Write out exactly the lines from the first line of the records below through the line that contains "explicit token budget", and stop there.

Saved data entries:

Segment Open

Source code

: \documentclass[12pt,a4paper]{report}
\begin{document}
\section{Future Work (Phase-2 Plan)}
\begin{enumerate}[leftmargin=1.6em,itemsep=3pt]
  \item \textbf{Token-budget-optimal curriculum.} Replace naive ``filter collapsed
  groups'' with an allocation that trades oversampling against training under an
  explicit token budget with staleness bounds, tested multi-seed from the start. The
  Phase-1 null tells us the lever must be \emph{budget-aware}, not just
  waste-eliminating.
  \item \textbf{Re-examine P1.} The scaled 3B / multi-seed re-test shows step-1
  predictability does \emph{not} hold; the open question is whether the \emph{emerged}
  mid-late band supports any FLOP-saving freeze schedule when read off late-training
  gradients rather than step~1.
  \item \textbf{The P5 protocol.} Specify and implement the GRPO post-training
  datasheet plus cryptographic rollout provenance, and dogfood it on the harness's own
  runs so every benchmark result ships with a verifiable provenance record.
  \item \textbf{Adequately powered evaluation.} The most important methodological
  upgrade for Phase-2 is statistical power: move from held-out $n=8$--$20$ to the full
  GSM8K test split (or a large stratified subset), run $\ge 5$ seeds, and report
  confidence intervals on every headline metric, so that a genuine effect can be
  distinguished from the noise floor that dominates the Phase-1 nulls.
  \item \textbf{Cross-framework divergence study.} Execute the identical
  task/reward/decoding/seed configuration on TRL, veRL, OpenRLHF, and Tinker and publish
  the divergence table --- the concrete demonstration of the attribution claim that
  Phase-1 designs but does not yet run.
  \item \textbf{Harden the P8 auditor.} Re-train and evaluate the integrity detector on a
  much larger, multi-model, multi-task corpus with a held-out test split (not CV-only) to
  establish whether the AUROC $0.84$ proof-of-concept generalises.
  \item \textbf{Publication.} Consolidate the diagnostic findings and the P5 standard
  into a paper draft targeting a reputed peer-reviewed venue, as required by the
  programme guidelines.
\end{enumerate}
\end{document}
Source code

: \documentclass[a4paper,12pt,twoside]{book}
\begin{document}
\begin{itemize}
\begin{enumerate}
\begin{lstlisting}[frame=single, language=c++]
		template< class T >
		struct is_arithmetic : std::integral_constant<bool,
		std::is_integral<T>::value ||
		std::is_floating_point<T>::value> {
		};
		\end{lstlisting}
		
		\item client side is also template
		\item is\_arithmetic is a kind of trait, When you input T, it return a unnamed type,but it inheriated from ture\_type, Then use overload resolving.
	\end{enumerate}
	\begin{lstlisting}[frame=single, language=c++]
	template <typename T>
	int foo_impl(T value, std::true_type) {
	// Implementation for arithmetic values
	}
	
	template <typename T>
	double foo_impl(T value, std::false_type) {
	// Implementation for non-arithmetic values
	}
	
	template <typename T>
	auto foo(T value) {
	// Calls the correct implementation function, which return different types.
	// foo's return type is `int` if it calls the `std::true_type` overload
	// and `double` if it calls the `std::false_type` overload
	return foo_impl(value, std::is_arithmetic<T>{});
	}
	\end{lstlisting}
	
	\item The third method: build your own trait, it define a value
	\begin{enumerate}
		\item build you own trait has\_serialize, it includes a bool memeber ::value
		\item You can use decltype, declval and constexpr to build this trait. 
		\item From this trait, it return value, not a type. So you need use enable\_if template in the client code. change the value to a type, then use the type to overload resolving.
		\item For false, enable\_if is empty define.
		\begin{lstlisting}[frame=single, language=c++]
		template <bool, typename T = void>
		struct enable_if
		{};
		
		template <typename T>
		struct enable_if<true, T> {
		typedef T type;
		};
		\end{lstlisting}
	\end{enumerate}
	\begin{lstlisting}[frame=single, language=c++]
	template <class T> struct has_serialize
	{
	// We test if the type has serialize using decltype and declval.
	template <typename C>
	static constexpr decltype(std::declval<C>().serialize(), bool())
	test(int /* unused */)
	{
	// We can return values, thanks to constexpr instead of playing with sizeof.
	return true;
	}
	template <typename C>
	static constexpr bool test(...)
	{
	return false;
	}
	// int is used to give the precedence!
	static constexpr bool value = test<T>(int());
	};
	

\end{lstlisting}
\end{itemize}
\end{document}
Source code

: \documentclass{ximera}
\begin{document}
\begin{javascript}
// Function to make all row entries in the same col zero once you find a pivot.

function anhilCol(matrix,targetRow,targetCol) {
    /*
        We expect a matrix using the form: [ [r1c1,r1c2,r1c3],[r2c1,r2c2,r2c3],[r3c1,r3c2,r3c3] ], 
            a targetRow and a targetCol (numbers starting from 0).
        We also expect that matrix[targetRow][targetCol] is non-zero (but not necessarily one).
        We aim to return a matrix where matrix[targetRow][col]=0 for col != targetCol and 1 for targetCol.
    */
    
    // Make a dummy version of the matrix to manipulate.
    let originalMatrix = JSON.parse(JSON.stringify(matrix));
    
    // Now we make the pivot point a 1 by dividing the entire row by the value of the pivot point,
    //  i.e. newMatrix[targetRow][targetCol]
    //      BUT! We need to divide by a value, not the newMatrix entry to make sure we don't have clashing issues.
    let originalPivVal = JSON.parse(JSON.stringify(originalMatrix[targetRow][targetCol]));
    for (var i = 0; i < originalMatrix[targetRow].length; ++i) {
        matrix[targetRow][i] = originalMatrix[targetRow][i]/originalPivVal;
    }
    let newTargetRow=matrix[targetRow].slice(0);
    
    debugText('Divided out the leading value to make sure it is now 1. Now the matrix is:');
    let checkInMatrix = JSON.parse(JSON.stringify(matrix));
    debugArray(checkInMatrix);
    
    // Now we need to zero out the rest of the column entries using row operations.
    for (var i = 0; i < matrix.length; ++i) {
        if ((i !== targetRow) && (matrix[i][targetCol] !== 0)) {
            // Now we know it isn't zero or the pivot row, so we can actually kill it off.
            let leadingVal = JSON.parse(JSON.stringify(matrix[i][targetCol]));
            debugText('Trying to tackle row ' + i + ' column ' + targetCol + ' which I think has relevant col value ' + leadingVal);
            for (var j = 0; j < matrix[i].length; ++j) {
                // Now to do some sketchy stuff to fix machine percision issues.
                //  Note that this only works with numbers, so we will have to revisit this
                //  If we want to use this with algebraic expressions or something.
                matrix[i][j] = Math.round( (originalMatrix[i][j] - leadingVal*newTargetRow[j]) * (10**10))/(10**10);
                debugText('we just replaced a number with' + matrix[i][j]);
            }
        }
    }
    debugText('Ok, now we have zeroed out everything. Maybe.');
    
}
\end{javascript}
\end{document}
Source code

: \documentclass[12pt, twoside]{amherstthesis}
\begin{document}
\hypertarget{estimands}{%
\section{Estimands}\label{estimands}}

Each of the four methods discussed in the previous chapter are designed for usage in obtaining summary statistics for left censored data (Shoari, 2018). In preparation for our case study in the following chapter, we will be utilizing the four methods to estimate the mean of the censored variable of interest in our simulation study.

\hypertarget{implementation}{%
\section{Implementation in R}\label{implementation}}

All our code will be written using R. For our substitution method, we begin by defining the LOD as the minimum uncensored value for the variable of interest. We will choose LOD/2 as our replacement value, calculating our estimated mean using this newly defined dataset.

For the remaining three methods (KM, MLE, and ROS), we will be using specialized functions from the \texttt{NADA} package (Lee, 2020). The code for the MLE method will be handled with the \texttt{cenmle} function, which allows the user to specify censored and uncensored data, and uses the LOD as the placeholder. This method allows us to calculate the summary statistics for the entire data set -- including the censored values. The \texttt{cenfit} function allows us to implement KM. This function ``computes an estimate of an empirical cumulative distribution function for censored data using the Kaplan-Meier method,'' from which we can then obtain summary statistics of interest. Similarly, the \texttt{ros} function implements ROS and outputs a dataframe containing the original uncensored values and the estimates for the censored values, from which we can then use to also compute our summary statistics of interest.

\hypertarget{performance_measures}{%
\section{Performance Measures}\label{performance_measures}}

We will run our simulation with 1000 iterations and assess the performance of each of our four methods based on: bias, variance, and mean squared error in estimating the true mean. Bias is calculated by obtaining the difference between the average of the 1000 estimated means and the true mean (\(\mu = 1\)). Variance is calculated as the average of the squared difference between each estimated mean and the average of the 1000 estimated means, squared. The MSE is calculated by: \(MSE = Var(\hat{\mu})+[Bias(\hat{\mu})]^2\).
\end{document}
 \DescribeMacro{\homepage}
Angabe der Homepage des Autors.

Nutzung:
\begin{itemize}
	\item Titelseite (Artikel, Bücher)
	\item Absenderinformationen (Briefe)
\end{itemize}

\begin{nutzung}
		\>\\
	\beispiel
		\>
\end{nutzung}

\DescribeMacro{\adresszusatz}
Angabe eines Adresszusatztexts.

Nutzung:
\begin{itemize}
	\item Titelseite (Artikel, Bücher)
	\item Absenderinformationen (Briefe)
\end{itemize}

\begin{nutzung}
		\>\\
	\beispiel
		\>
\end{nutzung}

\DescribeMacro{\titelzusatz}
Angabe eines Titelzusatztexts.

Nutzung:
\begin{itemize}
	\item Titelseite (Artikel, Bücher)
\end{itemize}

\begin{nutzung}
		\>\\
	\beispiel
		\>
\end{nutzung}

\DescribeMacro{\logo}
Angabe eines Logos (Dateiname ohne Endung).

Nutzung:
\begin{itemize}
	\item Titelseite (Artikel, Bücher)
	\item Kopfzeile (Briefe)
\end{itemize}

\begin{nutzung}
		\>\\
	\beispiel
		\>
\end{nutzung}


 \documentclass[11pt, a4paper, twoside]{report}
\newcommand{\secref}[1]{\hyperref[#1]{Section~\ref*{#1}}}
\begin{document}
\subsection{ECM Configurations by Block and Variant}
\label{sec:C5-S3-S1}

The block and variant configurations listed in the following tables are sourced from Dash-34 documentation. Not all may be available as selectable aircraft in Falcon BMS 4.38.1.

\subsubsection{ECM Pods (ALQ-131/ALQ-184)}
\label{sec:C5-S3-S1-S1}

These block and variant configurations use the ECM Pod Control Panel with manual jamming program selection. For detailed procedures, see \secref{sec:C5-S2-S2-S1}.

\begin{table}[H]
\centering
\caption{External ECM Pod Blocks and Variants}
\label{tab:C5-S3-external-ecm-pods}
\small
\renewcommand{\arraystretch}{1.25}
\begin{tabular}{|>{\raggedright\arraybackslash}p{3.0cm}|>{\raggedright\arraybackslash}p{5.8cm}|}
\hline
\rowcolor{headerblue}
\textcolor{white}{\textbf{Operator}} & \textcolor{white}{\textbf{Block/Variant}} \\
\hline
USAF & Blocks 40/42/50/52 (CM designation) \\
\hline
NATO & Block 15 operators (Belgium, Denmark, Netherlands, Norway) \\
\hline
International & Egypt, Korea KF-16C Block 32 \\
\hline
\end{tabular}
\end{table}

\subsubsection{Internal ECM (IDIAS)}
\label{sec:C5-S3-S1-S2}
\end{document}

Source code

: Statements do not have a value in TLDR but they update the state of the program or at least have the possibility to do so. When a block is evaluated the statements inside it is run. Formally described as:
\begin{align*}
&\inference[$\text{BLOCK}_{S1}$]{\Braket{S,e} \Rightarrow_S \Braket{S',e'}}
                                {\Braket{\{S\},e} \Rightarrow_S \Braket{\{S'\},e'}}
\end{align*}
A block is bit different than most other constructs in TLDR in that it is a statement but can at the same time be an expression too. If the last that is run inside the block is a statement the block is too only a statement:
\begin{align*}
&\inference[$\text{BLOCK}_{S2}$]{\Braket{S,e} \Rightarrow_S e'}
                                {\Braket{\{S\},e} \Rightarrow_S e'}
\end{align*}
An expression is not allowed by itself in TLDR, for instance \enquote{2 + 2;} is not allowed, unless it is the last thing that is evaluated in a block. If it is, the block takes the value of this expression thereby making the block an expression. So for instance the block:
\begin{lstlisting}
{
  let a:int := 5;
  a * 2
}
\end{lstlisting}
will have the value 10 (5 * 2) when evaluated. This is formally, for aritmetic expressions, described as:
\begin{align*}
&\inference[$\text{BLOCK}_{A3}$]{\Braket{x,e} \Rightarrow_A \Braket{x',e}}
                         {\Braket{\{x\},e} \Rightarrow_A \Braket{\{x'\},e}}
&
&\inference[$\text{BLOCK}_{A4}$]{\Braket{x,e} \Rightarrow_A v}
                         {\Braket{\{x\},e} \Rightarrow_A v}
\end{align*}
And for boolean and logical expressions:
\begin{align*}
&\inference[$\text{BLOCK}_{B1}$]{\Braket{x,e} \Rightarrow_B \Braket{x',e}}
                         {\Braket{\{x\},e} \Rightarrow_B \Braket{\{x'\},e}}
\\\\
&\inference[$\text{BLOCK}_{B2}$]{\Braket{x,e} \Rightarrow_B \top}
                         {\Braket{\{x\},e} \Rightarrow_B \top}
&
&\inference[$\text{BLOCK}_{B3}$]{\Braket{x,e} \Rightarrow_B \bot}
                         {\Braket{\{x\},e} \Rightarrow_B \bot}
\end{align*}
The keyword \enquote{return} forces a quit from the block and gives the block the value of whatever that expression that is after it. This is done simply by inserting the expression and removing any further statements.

Segment Closed

• Exercise solution:
Source code

: \documentclass[12pt,a4paper]{report}
\begin{document}
\section{Future Work (Phase-2 Plan)}
\begin{enumerate}[leftmargin=1.6em,itemsep=3pt]
  \item \textbf{Token-budget-optimal curriculum.} Replace naive ``filter collapsed
  groups'' with an allocation that trades oversampling against training under an
  explicit token budget with staleness bounds, tested multi-seed from the start. The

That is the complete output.